How Zuckerberg Used a Tax-Exempt Foundation to Help Biden Fix the 2020 Election

GURPS

INGSOC
PREMO Member
Tax-exempt foundations are barred from contributing their resources to election campaigns. There is no ambiguity in the law concerning this prohibition:

Under the Internal Revenue Code, all section 501(c)(3) organizations are absolutely prohibited from directly or indirectly participating in, or intervening in, any political campaign on behalf of (or in opposition to) any candidate for elective public office. Contributions to political campaign funds or public statements of position (verbal or written) made on behalf of the organization in favor of or in opposition to any candidate for public office clearly violate the prohibition against political campaign activity.

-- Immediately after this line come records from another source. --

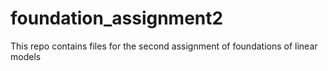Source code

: # foundation_assignment2
This repo contains files for the second assignment of foundations of linear models
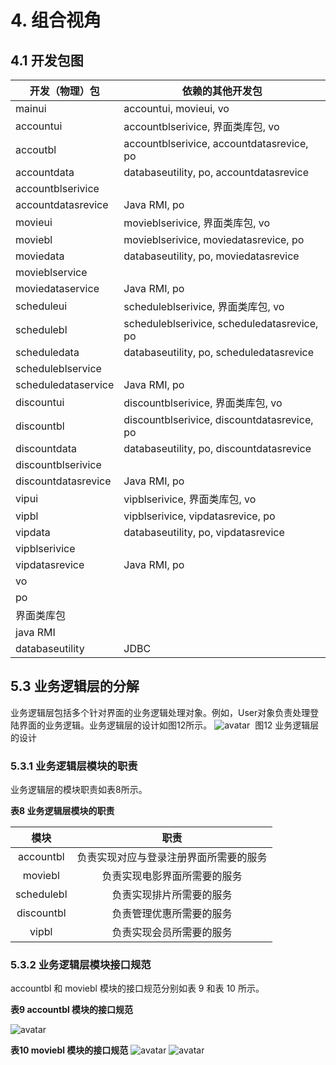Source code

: # 4. 组合视角

## 4.1 开发包图

| 开发（物理）包     | 依赖的其他开发包 |
| ------------------ | ---------------- |
| mainui          | accountui, movieui, vo |
| accountui          | accountblserivice, 界面类库包, vo |
| accoutbl           | accountblserivice, accountdatasrevice, po |
| accountdata        | databaseutility, po, accountdatasrevice |
| accountblserivice  |                  |
| accountdatasrevice | Java RMI, po |
| movieui            | movieblserivice, 界面类库包, vo |
| moviebl            | movieblserivice, moviedatasrevice, po |
| moviedata          | databaseutility, po, moviedatasrevice |
| movieblservice     |                  |
| moviedataservice   | Java RMI, po |
| scheduleui    | scheduleblserivice, 界面类库包, vo |
| schedulebl    | scheduleblserivice, scheduledatasrevice, po |
| scheduledata  | databaseutility, po, scheduledatasrevice |
| scheduleblservice |                  |
| scheduledataservice | Java RMI, po |
| discountui          | discountblserivice, 界面类库包, vo |
| discountbl           | discountblserivice, discountdatasrevice, po |
| discountdata        | databaseutility, po, discountdatasrevice |
| discountblserivice  |                  |
| discountdatasrevice | Java RMI, po |
| vipui          | vipblserivice, 界面类库包, vo |
| vipbl           | vipblserivice, vipdatasrevice, po |
| vipdata        | databaseutility, po, vipdatasrevice |
| vipblserivice  |                  |
| vipdatasrevice | Java RMI, po |
| vo                 |                  |
| po                 |                  |
| 界面类库包           |                  |
| java RMI     |                  |
| databaseutility     |JDBC                |


## 5.3 业务逻辑层的分解

​       业务逻辑层包括多个针对界面的业务逻辑处理对象。例如，User对象负责处理登陆界面的业务逻辑。业务逻辑层的设计如图12所示。
![avatar](https://i.loli.net/2019/04/18/5cb8732af02b6.png)
​									图12 业务逻辑层的设计

### 5.3.1 业务逻辑层模块的职责

业务逻辑层的模块职责如表8所示。

**表8 业务逻辑层模块的职责**

|      模块       |                  职责                  |
| :-------------: | :------------------------------------: |
|    accountbl    | 负责实现对应与登录注册界面所需要的服务 |
|     moviebl     |      负责实现电影界面所需要的服务      |
| schedulebl |        负责实现排片所需要的服务        |
|  discountbl   |        负责管理优惠所需要的服务        |
|      vipbl      |        负责实现会员所需要的服务        |



### 5.3.2 业务逻辑层模块接口规范

accountbl 和 moviebl 模块的接口规范分别如表 9 和表 10 所示。

**表9 accountbl 模块的接口规范**

![avatar](https://i.loli.net/2019/04/11/5caf1ff3b3652.png)

**表10 moviebl 模块的接口规范**
![avatar](https://i.loli.net/2019/04/11/5caf21cb01a55.png)
![avatar](https://i.loli.net/2019/04/11/5caf21d3e0f6a.png)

The existence of such a regulation is meaningless, however, if it is not enforced. Consequently, this ban on campaign activities by “charitable” organizations didn’t daunt Facebook billionaire and Democrat Party patron Mark Zuckerberg and his wife when they plotted a massive campaign to swing the 2020 presidential election in favor of the Democrat, Joe Biden. The Facebook couple donated $419.5 million to two leftwing tax-exempt foundations with the intention of tipping the result to Biden by launching “get-out-the-vote” campaigns focused on Democrat precincts in battleground states.

A rarely mentioned fact about the 2020 election is that Biden eked out a victory by perhaps the narrowest margin in history — .027% of the 159 million votes cast. This was a margin easily created by a strategic influx of campaign cash coupled with orders to spend the money on massive numbers of paper ballots, which could be harvested from “drop boxes,” which, as Dinesh D’Souza’s documentary 2000 Mules shows, were repeatedly stuffed by Democrat operatives in the middle of the night.

All these millions of Zuckerberg dollars, underwritten by American taxpayers, drew no attention from I.R.S. Commissioner Charles Rettig or the I.R.S. investigating teams whose responsibility it was to see that taxpayer supported operations like the Zuckerberg “charities” were not intervening in American election campaigns with the idea of shaping their outcomes.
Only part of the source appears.